A teacher, Ng Kwok-ming, said that the newly introduced national and moral education, which is being imposed on schools by the government, is yet another sign of the erosion of freedom in the territory.

He described it as being too limited to be worthy of the name education and said that students should not be limited in their thinking.

“I love China,” he went on, “because it has people like Li Wangyang and Liu Xiaobo.”

However, he added that the national and moral education syllabus in Hong Kong is more about loving the Communist Party than loving the country.

“It is not suitable for schools,” he stressed.

In the heat of the afternoon the gathering listened as a reading from the Book of Samuel described how the people cried out for a king and refused to listen to words of the prophet warning them of the dangers of dictatorial rule.

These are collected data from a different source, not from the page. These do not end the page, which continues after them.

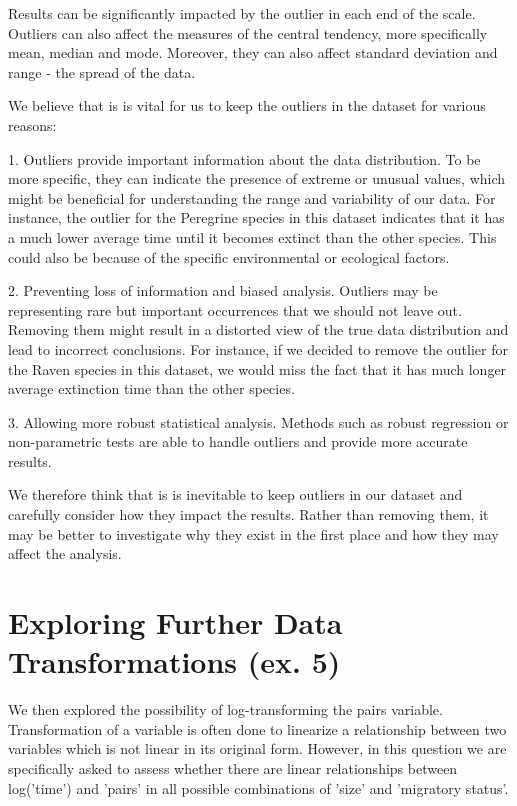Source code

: \documentclass{article}
\begin{document}
Results can be significantly impacted by the outlier in each end of the scale. Outliers can also affect the measures of the central tendency, more specifically mean, median and mode. Moreover, they can also affect standard deviation and range - the spread of the data.

We believe that is is vital for us to keep the outliers in the dataset for various reasons:

1. Outliers provide important information about the data distribution. To be more specific, they can indicate the presence of extreme or unusual values, which might be beneficial for understanding the range and variability of our data. For instance,  the outlier for the Peregrine species in this dataset indicates that it has a much lower average time until it becomes extinct than the other species. This could also be because of the specific environmental or ecological factors.

2. Preventing loss of information and biased analysis. Outliers may be representing rare but important occurrences that we should not leave out. Removing them might result in a distorted view of the true data distribution and lead to incorrect conclusions. For instance, if we decided to remove the outlier for the Raven species in this dataset, we would miss the fact that it has much longer average extinction time than the other species.

3. Allowing more robust statistical analysis. Methods such as robust regression or non-parametric tests are able to handle outliers and provide more accurate results.

We therefore think that is is inevitable to keep outliers in our dataset and carefully consider how they impact the results. Rather than removing them, it may be better to investigate why they exist in the first place and how they may affect the analysis.


\section{Exploring Further Data Transformations (ex. 5)}
We then explored the possibility of log-transforming the pairs variable. Transformation of a variable is often done to linearize a relationship between two variables which is not linear in its original form. However, in this question we are specifically asked to assess whether there are linear relationships between log('time') and 'pairs' in all possible combinations of 'size' and 'migratory status'.
\end{document}

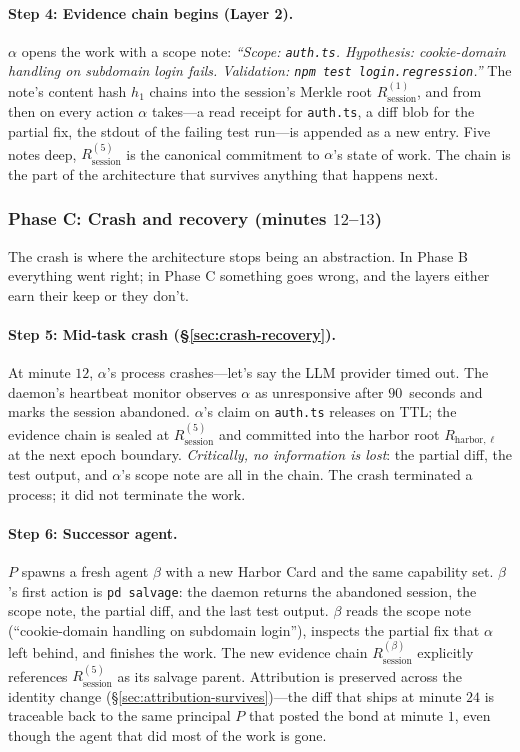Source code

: \documentclass[11pt,a4paper]{article}
\theoremstyle{definition}
\theoremstyle{remark}
\begin{document}
\paragraph{Step 4: Evidence chain begins (Layer 2).} $\alpha$ opens the work with a scope note: \emph{``Scope: \texttt{auth.ts}. Hypothesis: cookie-domain handling on subdomain login fails. Validation: \texttt{npm test login.regression}.''} The note's content hash $h_1$ chains into the session's Merkle root $R_{\text{session}}^{(1)}$, and from then on every action $\alpha$ takes---a read receipt for \texttt{auth.ts}, a diff blob for the partial fix, the stdout of the failing test run---is appended as a new entry. Five notes deep, $R_{\text{session}}^{(5)}$ is the canonical commitment to $\alpha$'s state of work. The chain is the part of the architecture that survives anything that happens next.

\subsubsection*{Phase C: Crash and recovery (minutes $12$--$13$)}

The crash is where the architecture stops being an abstraction. In Phase B everything went right; in Phase C something goes wrong, and the layers either earn their keep or they don't.

\paragraph{Step 5: Mid-task crash (\S\ref{sec:crash-recovery}).} At minute $12$, $\alpha$'s process crashes---let's say the LLM provider timed out. The daemon's heartbeat monitor observes $\alpha$ as unresponsive after $90$~seconds and marks the session abandoned. $\alpha$'s claim on \texttt{auth.ts} releases on TTL; the evidence chain is sealed at $R_{\text{session}}^{(5)}$ and committed into the harbor root $R_{\text{harbor},\ell}$ at the next epoch boundary. \emph{Critically, no information is lost}: the partial diff, the test output, and $\alpha$'s scope note are all in the chain. The crash terminated a process; it did not terminate the work.

\paragraph{Step 6: Successor agent.} $P$ spawns a fresh agent $\beta$ with a new Harbor Card and the same capability set. $\beta$'s first action is \texttt{pd salvage}: the daemon returns the abandoned session, the scope note, the partial diff, and the last test output. $\beta$ reads the scope note (``cookie-domain handling on subdomain login''), inspects the partial fix that $\alpha$ left behind, and finishes the work. The new evidence chain $R_{\text{session}}^{(\beta)}$ explicitly references $R_{\text{session}}^{(5)}$ as its salvage parent. Attribution is preserved across the identity change (\S\ref{sec:attribution-survives})---the diff that ships at minute $24$ is traceable back to the same principal $P$ that posted the bond at minute $1$, even though the agent that did most of the work is gone.
\end{document}
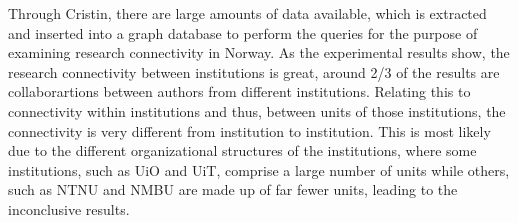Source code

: Through Cristin, there are large amounts of data available, which is extracted and inserted into a graph database to perform the queries for the purpose of examining research connectivity in Norway.
As the experimental results show, the research connectivity between institutions is great, around 2/3 of the results are collaborartions between authors from different institutions.
Relating this to connectivity within institutions and thus, between units of those institutions, the connectivity is very different from institution to institution.
This is most likely due to the different organizational structures of the institutions, where some institutions, such as UiO and UiT, comprise a large number of units while others, such as NTNU and NMBU are made up of far fewer units, leading to the inconclusive results.
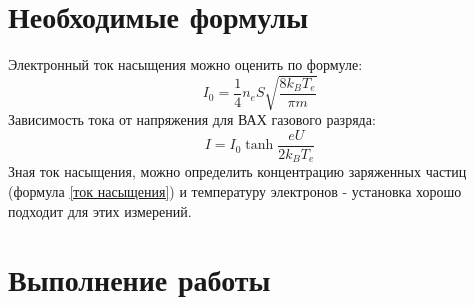 \documentclass[a4paper, 12pt]{article}
\begin{document}
\section*{Необходимые формулы}
Электронный ток насыщения можно оценить по формуле:
\begin{equation}
    I_{0} = \frac{1}{4}n_{e}S\sqrt{\frac{8k_{B}T_{e}}{\pi m}}
    \label{ток насыщения}
\end{equation}
Зависимость тока от напряжения для ВАХ газового разряда:
\begin{equation}
    I = I_{0}\tanh\frac{eU}{2k_{B}T_{e}}
    \label{вах газового разряда}
\end{equation}
Зная ток насыщения, можно определить концентрацию заряженных частиц (формула \ref{ток насыщения}) и температуру электронов - установка хорошо подходит
для этих измерений.
\section*{Выполнение работы}
\end{document}
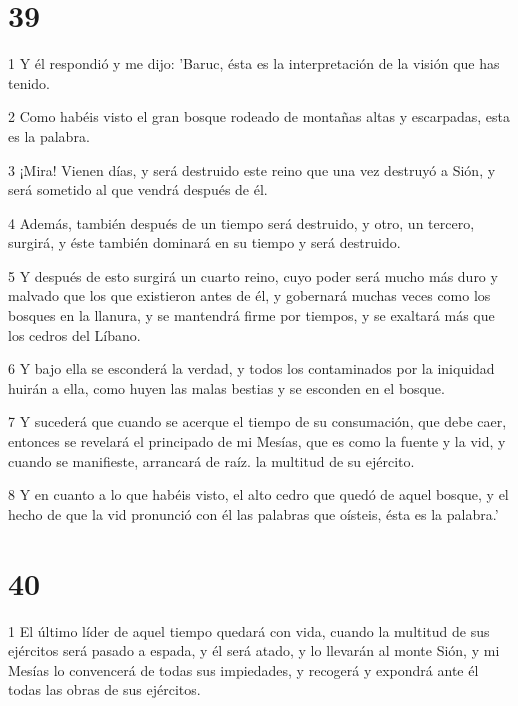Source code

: \chapter{39}

\par 1 Y él respondió y me dijo: 'Baruc, ésta es la interpretación de la visión que has tenido.

\par 2 Como habéis visto el gran bosque rodeado de montañas altas y escarpadas, esta es la palabra.

\par 3 ¡Mira! Vienen días, y será destruido este reino que una vez destruyó a Sión, y será sometido al que vendrá después de él.

\par 4 Además, también después de un tiempo será destruido, y otro, un tercero, surgirá, y éste también dominará en su tiempo y será destruido.

\par 5 Y después de esto surgirá un cuarto reino, cuyo poder será mucho más duro y malvado que los que existieron antes de él, y gobernará muchas veces como los bosques en la llanura, y se mantendrá firme por tiempos, y se exaltará más que los cedros del Líbano.

\par 6 Y bajo ella se esconderá la verdad, y todos los contaminados por la iniquidad huirán a ella, como huyen las malas bestias y se esconden en el bosque.

\par 7 Y sucederá que cuando se acerque el tiempo de su consumación, que debe caer, entonces se revelará el principado de mi Mesías, que es como la fuente y la vid, y cuando se manifieste, arrancará de raíz. la multitud de su ejército.

\par 8 Y en cuanto a lo que habéis visto, el alto cedro que quedó de aquel bosque, y el hecho de que la vid pronunció con él las palabras que oísteis, ésta es la palabra.'

\chapter{40}

\par 1 El último líder de aquel tiempo quedará con vida, cuando la multitud de sus ejércitos será pasado a espada, y él será atado, y lo llevarán al monte Sión, y mi Mesías lo convencerá de todas sus impiedades, y recogerá y expondrá ante él todas las obras de sus ejércitos.

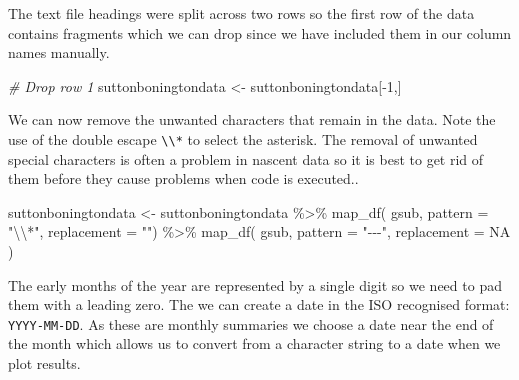 \documentclass{article}
\newenvironment{Shaded}{\begin{snugshade}}{\end{snugshade}}
\newcommand{\AttributeTok}[1]{\textcolor[rgb]{0.77,0.63,0.00}{#1}}
\newcommand{\CommentTok}[1]{\textcolor[rgb]{0.56,0.35,0.01}{\textit{#1}}}
\newcommand{\ConstantTok}[1]{\textcolor[rgb]{0.00,0.00,0.00}{#1}}
\newcommand{\DecValTok}[1]{\textcolor[rgb]{0.00,0.00,0.81}{#1}}
\newcommand{\FunctionTok}[1]{\textcolor[rgb]{0.00,0.00,0.00}{#1}}
\newcommand{\NormalTok}[1]{#1}
\newcommand{\OtherTok}[1]{\textcolor[rgb]{0.56,0.35,0.01}{#1}}
\newcommand{\SpecialCharTok}[1]{\textcolor[rgb]{0.00,0.00,0.00}{#1}}
\newcommand{\StringTok}[1]{\textcolor[rgb]{0.31,0.60,0.02}{#1}}
\begin{document}
The text file headings were split across two rows so the first row of the data contains fragments which we can drop since we have included them in our column names manually.

\begin{Shaded}
\begin{Highlighting}[]
\CommentTok{\# Drop row 1}
\NormalTok{suttonboningtondata }\OtherTok{\textless{}{-}}\NormalTok{ suttonboningtondata[}\SpecialCharTok{{-}}\DecValTok{1}\NormalTok{,]}
\end{Highlighting}
\end{Shaded}

We can now remove the unwanted characters that remain in the data. Note the use of the double escape \texttt{\textbackslash{}\textbackslash{}*} to select the asterisk. The removal of unwanted special characters is often a problem in nascent data so it is best to get rid of them before they cause problems when code is executed..

\begin{Shaded}
\begin{Highlighting}[]
\NormalTok{suttonboningtondata }\OtherTok{\textless{}{-}}\NormalTok{ suttonboningtondata }\SpecialCharTok{\%\textgreater{}\%}
                        \FunctionTok{map\_df}\NormalTok{( gsub,}
                                \AttributeTok{pattern =} \StringTok{"}\SpecialCharTok{\textbackslash{}\textbackslash{}}\StringTok{*"}\NormalTok{,}
                                \AttributeTok{replacement =} \StringTok{""}\NormalTok{) }\SpecialCharTok{\%\textgreater{}\%}
                        \FunctionTok{map\_df}\NormalTok{( gsub,}
                                \AttributeTok{pattern =} \StringTok{"{-}{-}{-}"}\NormalTok{,}
                                \AttributeTok{replacement =} \ConstantTok{NA}
\NormalTok{                                )}
\end{Highlighting}
\end{Shaded}

The early months of the year are represented by a single digit so we need to pad them with a leading zero. The we can create a date in the ISO recognised format: \texttt{YYYY-MM-DD}. As these are monthly summaries we choose a date near the end of the month which allows us to convert from a character string to a date when we plot results.
\end{document}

“This is what the king who will reign over you will claim as his rights: He will take your sons and make them serve with his chariots and horses, and they will run in front of his chariots. Some he will assign to be commanders of thousands and commanders of fifties, and others to plow his ground and reap his harvest, and still others to make weapons of war and equipment for his chariots” (Samuel 8:11-14).

Father Chan drew a parallel between what he called the brainwashing of the national and moral education syllabus and Samuel’s warning about the danger of absolute monarchs.

He added that although the people both want and need a leader, they are entitled one that will rule with principle and for the common good, not just in the interests of a wealthy elite or power group.

He said he thinks that it for this reason that the hearts of the people did not return to China when the territory did and many of those hearts actually resist returning.

Father Chan said that Hong Kong saw the handover as being a return of freedom, but sadly that freedom has not yet materialised. 

He called on people to pray and work for freedom, and for the recognition of the dignity of every human being.

“We pray to God for a good ruling party,” Father Chan said. “We believe an anti-Christ party is not one that God wants.”

The Commission on Labour Affairs distributed leaflets at the gathering calling for a universal pension in Hong Kong.

It points out that the Mandatory Provident Fund, which is jointly funded by employers and personal contributions is not an adequate safeguard for people’s sunset years, as not all have the opportunity to work.

It notes that those who have not been employed cannot always live out their later years on their savings and that they have both the need for and the right to a pension.

It proffered the figure of $3,000 a month as being a minimum amount needed for a person’s basic needs.

The prayer service ended with a blessing led by the Reverend Po Kam-cheong, the secretary general of the Hong Kong Council of Christian Churches, and the 16 priests and ministers present at the gathering, as the people set off to join the huge crowd on its march through the city streets.